- _Task inputs_:

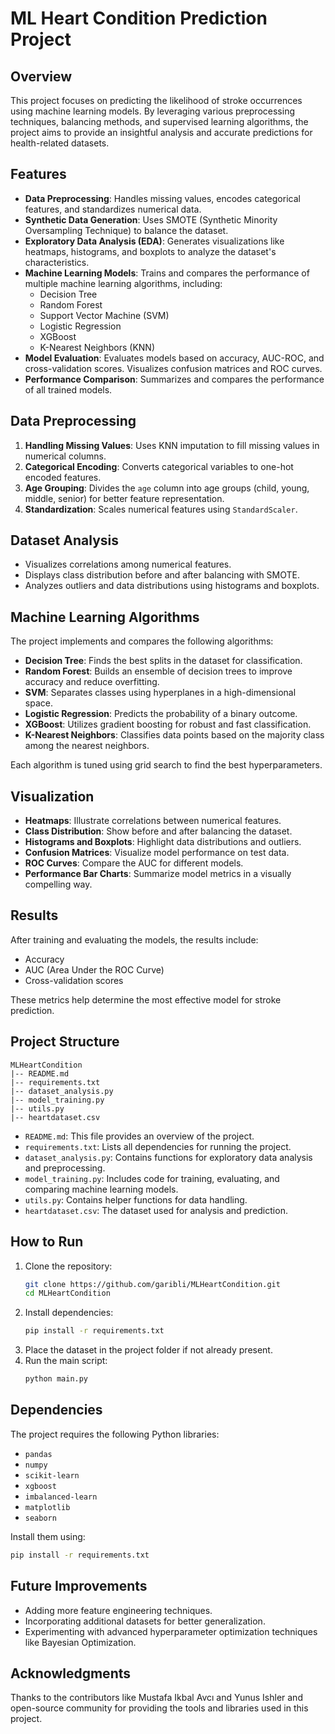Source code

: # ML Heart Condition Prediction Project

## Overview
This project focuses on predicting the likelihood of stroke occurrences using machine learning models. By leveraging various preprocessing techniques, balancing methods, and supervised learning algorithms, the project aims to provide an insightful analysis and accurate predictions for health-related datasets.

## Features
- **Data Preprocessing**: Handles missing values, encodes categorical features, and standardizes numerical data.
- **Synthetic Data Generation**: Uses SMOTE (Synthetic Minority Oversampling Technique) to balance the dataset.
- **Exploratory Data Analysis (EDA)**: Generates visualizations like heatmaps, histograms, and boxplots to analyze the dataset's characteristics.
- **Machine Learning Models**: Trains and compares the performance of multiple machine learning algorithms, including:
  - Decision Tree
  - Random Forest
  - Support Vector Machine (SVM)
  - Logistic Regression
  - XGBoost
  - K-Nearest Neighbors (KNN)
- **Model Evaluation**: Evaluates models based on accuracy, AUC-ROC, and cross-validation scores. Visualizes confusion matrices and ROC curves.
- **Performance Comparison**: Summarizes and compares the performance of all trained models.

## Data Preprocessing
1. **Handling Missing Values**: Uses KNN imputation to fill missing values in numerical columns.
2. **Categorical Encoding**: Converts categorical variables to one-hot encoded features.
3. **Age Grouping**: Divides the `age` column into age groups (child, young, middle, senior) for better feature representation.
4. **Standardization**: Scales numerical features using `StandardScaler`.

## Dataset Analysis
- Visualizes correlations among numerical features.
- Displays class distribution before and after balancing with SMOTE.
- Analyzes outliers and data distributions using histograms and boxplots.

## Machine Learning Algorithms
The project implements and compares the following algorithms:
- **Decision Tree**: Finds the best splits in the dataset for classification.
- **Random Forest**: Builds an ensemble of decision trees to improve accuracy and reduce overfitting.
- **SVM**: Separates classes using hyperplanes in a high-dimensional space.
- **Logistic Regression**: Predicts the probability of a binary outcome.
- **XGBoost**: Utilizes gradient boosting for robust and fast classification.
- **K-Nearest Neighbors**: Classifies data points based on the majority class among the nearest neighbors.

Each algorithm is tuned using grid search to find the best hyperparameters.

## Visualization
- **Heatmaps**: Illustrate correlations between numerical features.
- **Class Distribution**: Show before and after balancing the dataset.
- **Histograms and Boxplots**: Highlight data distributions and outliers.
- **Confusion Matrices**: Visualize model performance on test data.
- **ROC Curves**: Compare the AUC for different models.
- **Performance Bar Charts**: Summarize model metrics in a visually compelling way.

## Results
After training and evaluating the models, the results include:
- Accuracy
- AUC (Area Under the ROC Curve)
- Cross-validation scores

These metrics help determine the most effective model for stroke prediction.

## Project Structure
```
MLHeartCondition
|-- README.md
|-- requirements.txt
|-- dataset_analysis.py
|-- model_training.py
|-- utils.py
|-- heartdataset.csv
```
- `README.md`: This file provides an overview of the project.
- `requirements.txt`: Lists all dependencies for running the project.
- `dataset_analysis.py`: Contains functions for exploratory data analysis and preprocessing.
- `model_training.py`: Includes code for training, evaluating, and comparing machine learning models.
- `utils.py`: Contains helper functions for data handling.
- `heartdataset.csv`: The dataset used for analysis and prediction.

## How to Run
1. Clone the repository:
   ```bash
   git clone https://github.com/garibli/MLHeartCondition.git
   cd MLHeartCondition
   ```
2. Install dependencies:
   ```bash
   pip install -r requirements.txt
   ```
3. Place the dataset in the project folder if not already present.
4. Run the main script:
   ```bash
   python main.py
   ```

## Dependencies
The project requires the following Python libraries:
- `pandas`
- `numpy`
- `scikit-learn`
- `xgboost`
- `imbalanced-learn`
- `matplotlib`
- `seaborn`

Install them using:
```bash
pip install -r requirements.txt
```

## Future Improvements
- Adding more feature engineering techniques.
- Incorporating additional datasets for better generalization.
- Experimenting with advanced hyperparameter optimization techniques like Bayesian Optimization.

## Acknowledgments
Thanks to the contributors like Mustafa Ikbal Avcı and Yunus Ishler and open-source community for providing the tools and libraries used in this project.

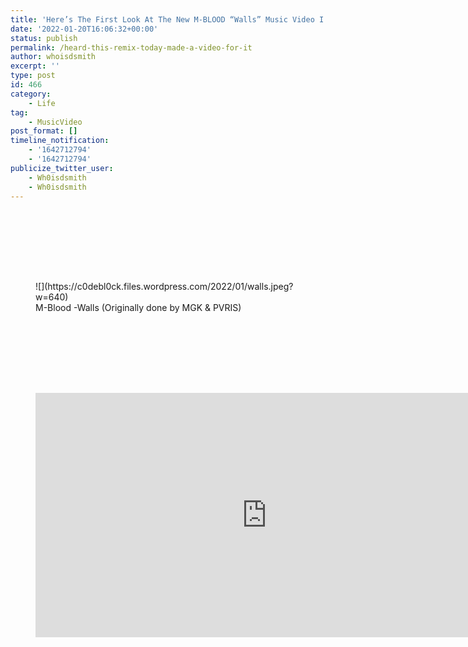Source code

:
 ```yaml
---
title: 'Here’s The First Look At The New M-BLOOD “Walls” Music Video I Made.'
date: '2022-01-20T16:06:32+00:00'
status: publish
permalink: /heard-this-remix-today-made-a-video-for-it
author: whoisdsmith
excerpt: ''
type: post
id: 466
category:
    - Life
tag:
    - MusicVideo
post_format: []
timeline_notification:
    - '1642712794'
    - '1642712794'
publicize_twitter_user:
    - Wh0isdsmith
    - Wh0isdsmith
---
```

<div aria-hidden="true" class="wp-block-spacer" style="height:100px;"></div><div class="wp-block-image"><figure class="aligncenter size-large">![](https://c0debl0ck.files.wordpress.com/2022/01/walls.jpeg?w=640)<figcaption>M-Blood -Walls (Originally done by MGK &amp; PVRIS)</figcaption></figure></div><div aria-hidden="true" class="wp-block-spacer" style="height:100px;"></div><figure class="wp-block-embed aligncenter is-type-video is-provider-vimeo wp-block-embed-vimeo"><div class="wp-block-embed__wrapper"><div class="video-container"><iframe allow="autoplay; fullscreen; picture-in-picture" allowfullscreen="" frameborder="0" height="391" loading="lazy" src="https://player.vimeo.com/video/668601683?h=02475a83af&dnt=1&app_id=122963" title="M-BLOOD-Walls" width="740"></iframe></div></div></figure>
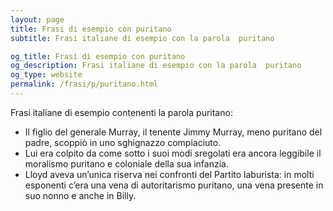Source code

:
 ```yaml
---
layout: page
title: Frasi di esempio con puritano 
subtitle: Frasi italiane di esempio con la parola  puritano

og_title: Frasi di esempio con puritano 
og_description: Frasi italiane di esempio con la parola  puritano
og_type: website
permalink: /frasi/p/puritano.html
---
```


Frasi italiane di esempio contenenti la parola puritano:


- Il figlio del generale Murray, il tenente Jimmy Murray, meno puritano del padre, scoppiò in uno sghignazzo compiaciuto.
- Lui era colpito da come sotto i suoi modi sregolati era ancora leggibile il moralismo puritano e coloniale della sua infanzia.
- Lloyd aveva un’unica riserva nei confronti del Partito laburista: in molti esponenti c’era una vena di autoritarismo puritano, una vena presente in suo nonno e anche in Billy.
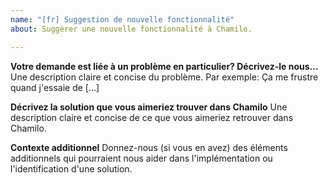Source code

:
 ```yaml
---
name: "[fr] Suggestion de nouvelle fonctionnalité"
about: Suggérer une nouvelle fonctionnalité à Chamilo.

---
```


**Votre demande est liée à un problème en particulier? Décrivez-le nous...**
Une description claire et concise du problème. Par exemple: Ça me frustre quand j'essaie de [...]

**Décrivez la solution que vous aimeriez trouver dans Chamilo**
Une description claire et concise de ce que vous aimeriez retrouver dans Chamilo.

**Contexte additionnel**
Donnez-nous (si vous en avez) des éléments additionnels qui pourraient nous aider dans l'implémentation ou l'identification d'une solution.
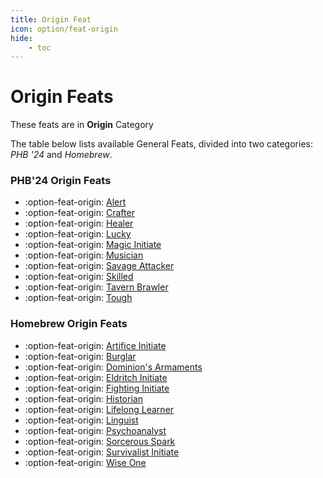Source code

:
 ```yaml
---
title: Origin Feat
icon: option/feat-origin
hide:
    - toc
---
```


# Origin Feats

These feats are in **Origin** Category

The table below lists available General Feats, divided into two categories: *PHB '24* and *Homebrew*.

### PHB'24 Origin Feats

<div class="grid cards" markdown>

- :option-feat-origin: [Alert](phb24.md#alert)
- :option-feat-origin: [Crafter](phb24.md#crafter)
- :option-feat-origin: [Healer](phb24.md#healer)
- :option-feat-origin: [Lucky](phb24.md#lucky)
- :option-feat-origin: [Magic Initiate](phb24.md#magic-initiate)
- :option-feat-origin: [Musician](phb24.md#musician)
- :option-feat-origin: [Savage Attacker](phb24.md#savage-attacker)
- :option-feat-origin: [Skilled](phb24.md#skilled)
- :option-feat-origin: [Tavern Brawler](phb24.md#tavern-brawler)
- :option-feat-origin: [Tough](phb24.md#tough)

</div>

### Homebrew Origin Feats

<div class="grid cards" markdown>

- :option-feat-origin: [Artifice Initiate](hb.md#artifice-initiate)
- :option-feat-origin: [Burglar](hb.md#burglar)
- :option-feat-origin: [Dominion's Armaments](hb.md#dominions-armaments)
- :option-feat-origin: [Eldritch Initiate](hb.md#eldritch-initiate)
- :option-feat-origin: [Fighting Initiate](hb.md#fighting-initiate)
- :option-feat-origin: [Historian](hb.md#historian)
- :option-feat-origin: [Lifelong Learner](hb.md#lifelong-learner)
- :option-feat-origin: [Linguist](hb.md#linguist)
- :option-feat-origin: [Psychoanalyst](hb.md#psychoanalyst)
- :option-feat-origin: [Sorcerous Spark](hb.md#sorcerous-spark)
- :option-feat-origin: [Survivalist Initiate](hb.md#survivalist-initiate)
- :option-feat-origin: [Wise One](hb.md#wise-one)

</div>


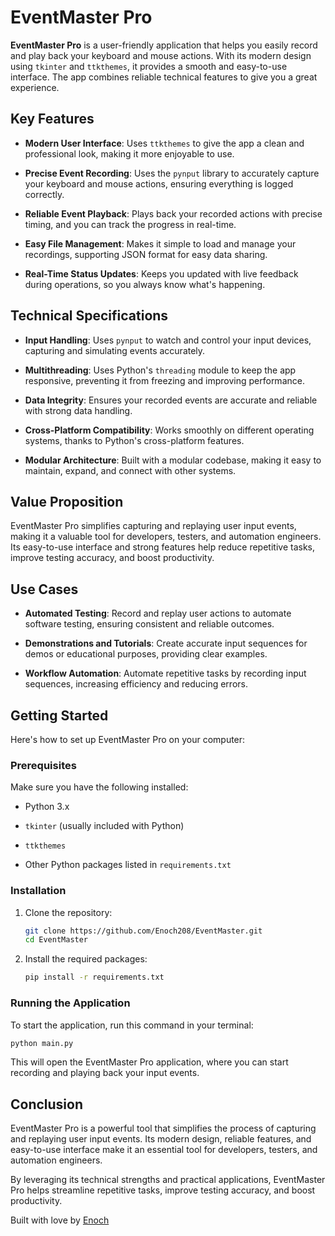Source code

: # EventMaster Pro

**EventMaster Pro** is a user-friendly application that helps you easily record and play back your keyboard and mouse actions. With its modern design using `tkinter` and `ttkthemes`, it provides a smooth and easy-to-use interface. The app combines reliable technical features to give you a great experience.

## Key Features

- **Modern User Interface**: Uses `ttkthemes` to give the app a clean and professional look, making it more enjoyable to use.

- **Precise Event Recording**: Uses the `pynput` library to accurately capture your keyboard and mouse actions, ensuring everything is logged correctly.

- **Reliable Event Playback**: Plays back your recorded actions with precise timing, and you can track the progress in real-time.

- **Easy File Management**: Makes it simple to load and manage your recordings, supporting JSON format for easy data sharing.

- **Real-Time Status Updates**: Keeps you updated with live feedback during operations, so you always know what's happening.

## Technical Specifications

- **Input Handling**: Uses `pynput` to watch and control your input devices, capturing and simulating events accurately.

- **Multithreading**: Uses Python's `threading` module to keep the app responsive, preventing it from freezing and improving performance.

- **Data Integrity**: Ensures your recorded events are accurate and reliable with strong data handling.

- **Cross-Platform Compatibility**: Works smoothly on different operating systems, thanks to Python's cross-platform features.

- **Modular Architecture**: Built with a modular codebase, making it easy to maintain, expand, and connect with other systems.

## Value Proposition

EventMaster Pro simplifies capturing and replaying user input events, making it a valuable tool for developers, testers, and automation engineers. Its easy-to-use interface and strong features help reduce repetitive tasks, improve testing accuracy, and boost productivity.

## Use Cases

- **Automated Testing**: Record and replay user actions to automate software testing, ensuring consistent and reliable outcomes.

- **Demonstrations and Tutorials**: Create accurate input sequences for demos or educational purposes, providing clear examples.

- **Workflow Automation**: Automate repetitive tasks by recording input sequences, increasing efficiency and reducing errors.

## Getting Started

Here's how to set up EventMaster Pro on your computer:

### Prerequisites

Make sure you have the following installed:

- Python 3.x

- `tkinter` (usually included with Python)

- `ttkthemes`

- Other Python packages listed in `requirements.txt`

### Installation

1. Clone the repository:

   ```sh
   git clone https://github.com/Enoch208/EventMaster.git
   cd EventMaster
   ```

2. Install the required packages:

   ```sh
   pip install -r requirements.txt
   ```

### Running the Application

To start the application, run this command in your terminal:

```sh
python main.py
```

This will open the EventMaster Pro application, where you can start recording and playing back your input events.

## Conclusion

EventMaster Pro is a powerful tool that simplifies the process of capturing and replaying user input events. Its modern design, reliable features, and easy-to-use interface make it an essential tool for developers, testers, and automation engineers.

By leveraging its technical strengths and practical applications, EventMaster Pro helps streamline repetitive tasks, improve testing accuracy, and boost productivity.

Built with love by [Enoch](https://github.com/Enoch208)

- _The task_: Go line by line through the material above and return each one that includes "concise".

- _The completed task_:
Une description claire et concise du problème. Par exemple: Ça me frustre quand j'essaie de [...]
Une description claire et concise de ce que vous aimeriez retrouver dans Chamilo.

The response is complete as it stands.